Unterstützung aus Berlin

Und wo viel verbraucht wird, muss auch viel ankommen, so die Argumentation der Niedersachsen. Eine Logik, die mittlerweile auch in Berlin Unterstützung findet. Stade sei jedenfalls ein geeigneter Standort für LNG-Importe, erklärte Bundeswirtschaftsminister Robert Habeck jüngst. „Die Betreiber dort arbeiten konsequent und drücken das Projekt enorm nach vorne. Ich gehe davon aus, dass auch Stade ein LNG-Standort werden wird“, sagte der Grünen-Politiker nach einem Besuch des LNG-Projekts in Wilhelmshaven.

Zunächst sei es aber um die Entscheidung gegangen, wo die ersten beiden LNG-Schiffe anlegen, die im Dezember ankommen sollen. „Da haben wir die beiden Standorte genommen, die am weitesten vorne sind. Das sind im Moment Wilhelmshaven und Brunsbüttel“, sagte Habeck.

Geplant wird das LNG-Terminal in Stade von einem privaten Konsortium, an dem seit April auch Dow beteiligt ist. Ziel der Partner ist es, von 2026 an 15 Prozent des deutschen Gasbedarfs „durch LNG sowie kohlenstoffarme Energieträger wie Bio-LNG und synthetisches Erdgas“ abzudecken. Mit einer Kapazität von mehr als 13 Milliarden Kubikmeter Erdgas pro Jahr soll der sogenannte Hanseatic Energy Hub dann einen Beitrag zur Diversifizierung des deutschen Energiebedarfs leisten. Mit anderen Worten: Die Abhängigkeit von einzelnen Energieträgern und Herkunftsländern soll sinken.

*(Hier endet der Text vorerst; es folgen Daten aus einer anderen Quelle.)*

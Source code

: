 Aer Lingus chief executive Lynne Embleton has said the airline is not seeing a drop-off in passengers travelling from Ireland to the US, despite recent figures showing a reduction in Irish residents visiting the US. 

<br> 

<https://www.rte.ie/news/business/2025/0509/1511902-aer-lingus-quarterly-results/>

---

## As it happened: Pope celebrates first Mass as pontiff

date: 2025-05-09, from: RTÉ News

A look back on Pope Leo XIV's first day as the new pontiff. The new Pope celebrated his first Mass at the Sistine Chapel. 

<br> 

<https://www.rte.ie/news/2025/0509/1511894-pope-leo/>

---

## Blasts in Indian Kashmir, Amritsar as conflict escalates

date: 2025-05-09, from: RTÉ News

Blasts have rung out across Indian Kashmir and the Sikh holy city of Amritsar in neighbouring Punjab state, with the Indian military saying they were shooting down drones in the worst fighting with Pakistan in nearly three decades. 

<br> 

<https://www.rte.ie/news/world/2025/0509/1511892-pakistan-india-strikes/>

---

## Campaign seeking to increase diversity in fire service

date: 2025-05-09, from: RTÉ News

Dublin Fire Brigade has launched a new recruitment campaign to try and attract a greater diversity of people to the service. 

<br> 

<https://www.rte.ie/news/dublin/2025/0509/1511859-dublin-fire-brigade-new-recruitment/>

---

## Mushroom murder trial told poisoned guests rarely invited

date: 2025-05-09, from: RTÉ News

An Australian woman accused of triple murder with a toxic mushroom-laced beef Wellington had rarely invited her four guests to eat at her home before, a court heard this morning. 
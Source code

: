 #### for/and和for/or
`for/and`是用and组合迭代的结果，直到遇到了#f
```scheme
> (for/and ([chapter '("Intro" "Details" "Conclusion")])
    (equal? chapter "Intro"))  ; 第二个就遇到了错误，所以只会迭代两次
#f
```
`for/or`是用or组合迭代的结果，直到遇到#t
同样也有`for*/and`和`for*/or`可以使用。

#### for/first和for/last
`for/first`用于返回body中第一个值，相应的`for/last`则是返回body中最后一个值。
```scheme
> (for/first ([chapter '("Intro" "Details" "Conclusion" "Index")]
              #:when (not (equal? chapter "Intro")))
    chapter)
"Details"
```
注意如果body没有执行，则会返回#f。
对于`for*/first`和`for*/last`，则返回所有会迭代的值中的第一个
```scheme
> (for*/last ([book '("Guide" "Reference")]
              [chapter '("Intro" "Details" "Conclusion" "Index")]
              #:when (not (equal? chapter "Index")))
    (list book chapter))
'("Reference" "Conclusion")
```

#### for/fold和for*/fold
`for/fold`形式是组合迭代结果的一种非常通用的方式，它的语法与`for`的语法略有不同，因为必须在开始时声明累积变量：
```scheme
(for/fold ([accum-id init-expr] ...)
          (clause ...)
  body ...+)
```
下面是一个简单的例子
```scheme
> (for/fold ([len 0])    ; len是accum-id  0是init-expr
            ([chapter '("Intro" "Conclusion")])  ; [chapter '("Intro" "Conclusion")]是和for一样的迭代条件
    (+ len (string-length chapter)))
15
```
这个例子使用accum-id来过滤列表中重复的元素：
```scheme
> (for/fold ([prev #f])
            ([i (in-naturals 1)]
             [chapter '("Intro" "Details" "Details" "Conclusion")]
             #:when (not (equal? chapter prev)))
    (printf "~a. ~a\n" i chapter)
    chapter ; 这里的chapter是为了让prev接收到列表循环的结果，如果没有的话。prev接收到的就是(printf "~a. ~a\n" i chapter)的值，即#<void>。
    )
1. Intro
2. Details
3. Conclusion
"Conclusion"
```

Stade-Terminal als Hoffnungsträger

Das Terminal sei dabei auch ein „Baustein der Energiewende“, sagte die Präsidentin von Dow Deutschland, Katja Wodjereck. „Das Flüssiggasterminal wird von Anfang an so geplant, dass es die Kapazitäten für LNG erweitern könnte und potenziell andere Flüssiggase anlanden kann.“ Andere Gase wie etwa Wasserstoff, der mit Strom aus erneuerbaren Quellen auch klimafreundlich sein kann und somit auch politisch als Hoffnungsträger für die Energiewende gilt.

Dow selbst bezeichnet sich bei der Gewinnung und Nutzung von Wasserstoff schon jetzt als „deutschlandweit führend“ - in seinen Elektrolyse-Anlagen stelle das Unternehmen pro Jahr bereits rund 50 000 Tonnen des Energieträgers her. Mit grüner Energie kann man sich dieser Tage schließlich gut schmücken, auch als Chemieriese, der früher als Hersteller der für Chemiewaffen eingesetzten Stoffe Napalm und Agent Orange in der Kritik stand.

Ein Klimaschutzprojekt sind die LNG-Terminals indes beileibe nicht, das räumt selbst Habecks Wirtschafts- und Klimaschutzministerium ein. Denn in den nächsten Jahren wird es vor allem Flüssigerdgas sein, das über die neuen Terminals nach Deutschland kommt - fossiles Gas also, zum Teil gar aus dem umstrittenen Fracking gewonnen. Das dürfte für Stade ebenso gelten wie für Brunsbüttel und Wilhelmshaven.